Chief Minister Katy Gallagher.

Chief Minister Katy Gallagher. Photo: Jeffrey Chan

Legislative Assembly members from both Labor and the Liberals are standing behind the use of taxpayer funds for travel to party political events outside Canberra, defending Greens minister Shane Rattenbury's travel to two national Greens events last year.

Chief Minister Katy Gallagher does not use Assembly travel allowances for Labor Party events, choosing to pay her own way, but other members on all sides of the spectrum have dipped into the coffers for party conferences and meetings.

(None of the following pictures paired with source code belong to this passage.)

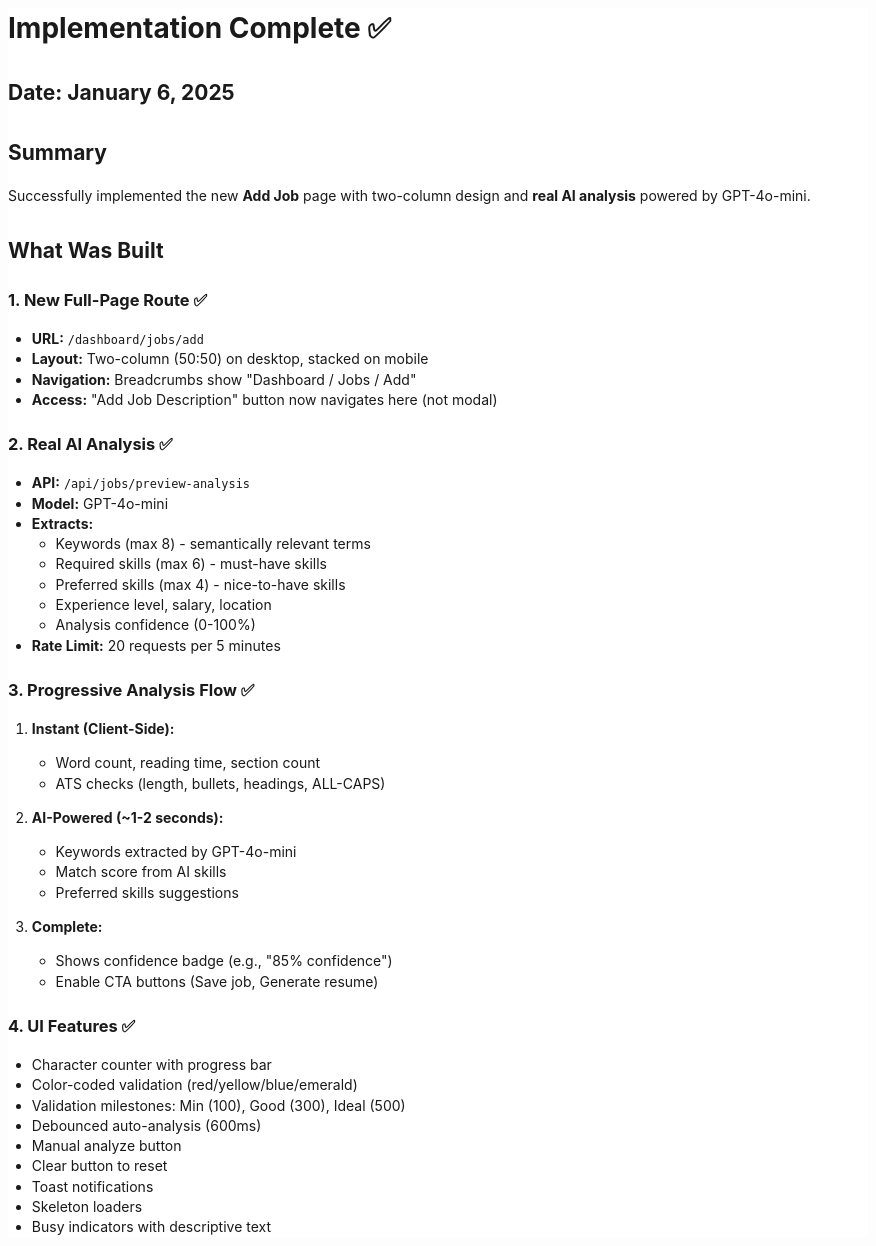 # Implementation Complete ✅

## Date: January 6, 2025

## Summary
Successfully implemented the new **Add Job** page with two-column design and **real AI analysis** powered by GPT-4o-mini.

## What Was Built

### 1. New Full-Page Route ✅
- **URL:** `/dashboard/jobs/add`
- **Layout:** Two-column (50:50) on desktop, stacked on mobile
- **Navigation:** Breadcrumbs show "Dashboard / Jobs / Add"
- **Access:** "Add Job Description" button now navigates here (not modal)

### 2. Real AI Analysis ✅
- **API:** `/api/jobs/preview-analysis`
- **Model:** GPT-4o-mini
- **Extracts:**
  - Keywords (max 8) - semantically relevant terms
  - Required skills (max 6) - must-have skills
  - Preferred skills (max 4) - nice-to-have skills
  - Experience level, salary, location
  - Analysis confidence (0-100%)
- **Rate Limit:** 20 requests per 5 minutes

### 3. Progressive Analysis Flow ✅
1. **Instant (Client-Side):**
   - Word count, reading time, section count
   - ATS checks (length, bullets, headings, ALL-CAPS)

2. **AI-Powered (~1-2 seconds):**
   - Keywords extracted by GPT-4o-mini
   - Match score from AI skills
   - Preferred skills suggestions

3. **Complete:**
   - Shows confidence badge (e.g., "85% confidence")
   - Enable CTA buttons (Save job, Generate resume)

### 4. UI Features ✅
- Character counter with progress bar
- Color-coded validation (red/yellow/blue/emerald)
- Validation milestones: Min (100), Good (300), Ideal (500)
- Debounced auto-analysis (600ms)
- Manual analyze button
- Clear button to reset
- Toast notifications
- Skeleton loaders
- Busy indicators with descriptive text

Last year Mr Rattenbury attended the Greens national conference in Brisbane in November, the three days costing $1768, and a meeting of the Greens national council in March, at $1547.

The guidelines are ill-defined, saying only ministers are entitled to the travel allowance if they are on official ministerial business.

Members closed ranks on the question yesterday, a spokesman for Liberal Leader Jeremy Hanson saying Mr Hanson had not used travel allowances for party events but he was "of the belief that the sort of travel [Mr Rattenbury] has taken is allowed".

Deputy Chief Minister Andrew Barr attended the 2011 national Labor conference in Sydney (where he played a part in Labor changing its platform on marriage equality), at a cost of $2066.

In 2009, then chief minister Jon Stanhope, and Labor member John Hargreaves attended Labor's national conference in Sydney on taxpayers' funds.

A spokesman for Ms Gallagher said she had paid for her own accommodation for the Labor Party conference in 2011 and had not claimed a travel allowance (although the airfare was paid because the visit coincided with an official engagement), but it was a matter for individual ministers to decide. The rules allowed this spending, based on NSW practice, she said.

Mr Rattenbury said he was transparent and meticulous about travel, and had sought advice from the Chief Minister's Directorate, which administers ministerial travel. The meetings allowed him to talk with colleagues from other jurisdictions about a range of policy and ministerial issues, he said.

Mr Rattenbury also visited Portland in the United States late last year to look at transport, housing and other initiatives, but he paid the airfare to the US himself, claiming only for a domestic airfare from Washington to Portland.

Overall, Mr Rattenbury's travel spending for the last six months of last year was the most modest of the ministers, at $5445.

The most expensive single trip was by Mr Barr, who spent $15,605 visiting Portland, San Francisco and Singapore on infrastructure, finance and tourism meetings over 11 days in November. His total travel bill for the six months was $21,705.

The five ministers combined spent $64,800 in the six months.

Guidelines for ordinary members are more clear than for ministers, thanks partly to Mr Rattenbury clarifying the rules when he was speaker in the last Assembly.

Ordinary members can claim travel allowance for Assembly business and for "studies and investigations". Mr Rattenbury took the view, in line with previous practice, that it should include party conferences.

Liberals Alistair Coe and Zed Seselja have also used the entitlement for party meetings.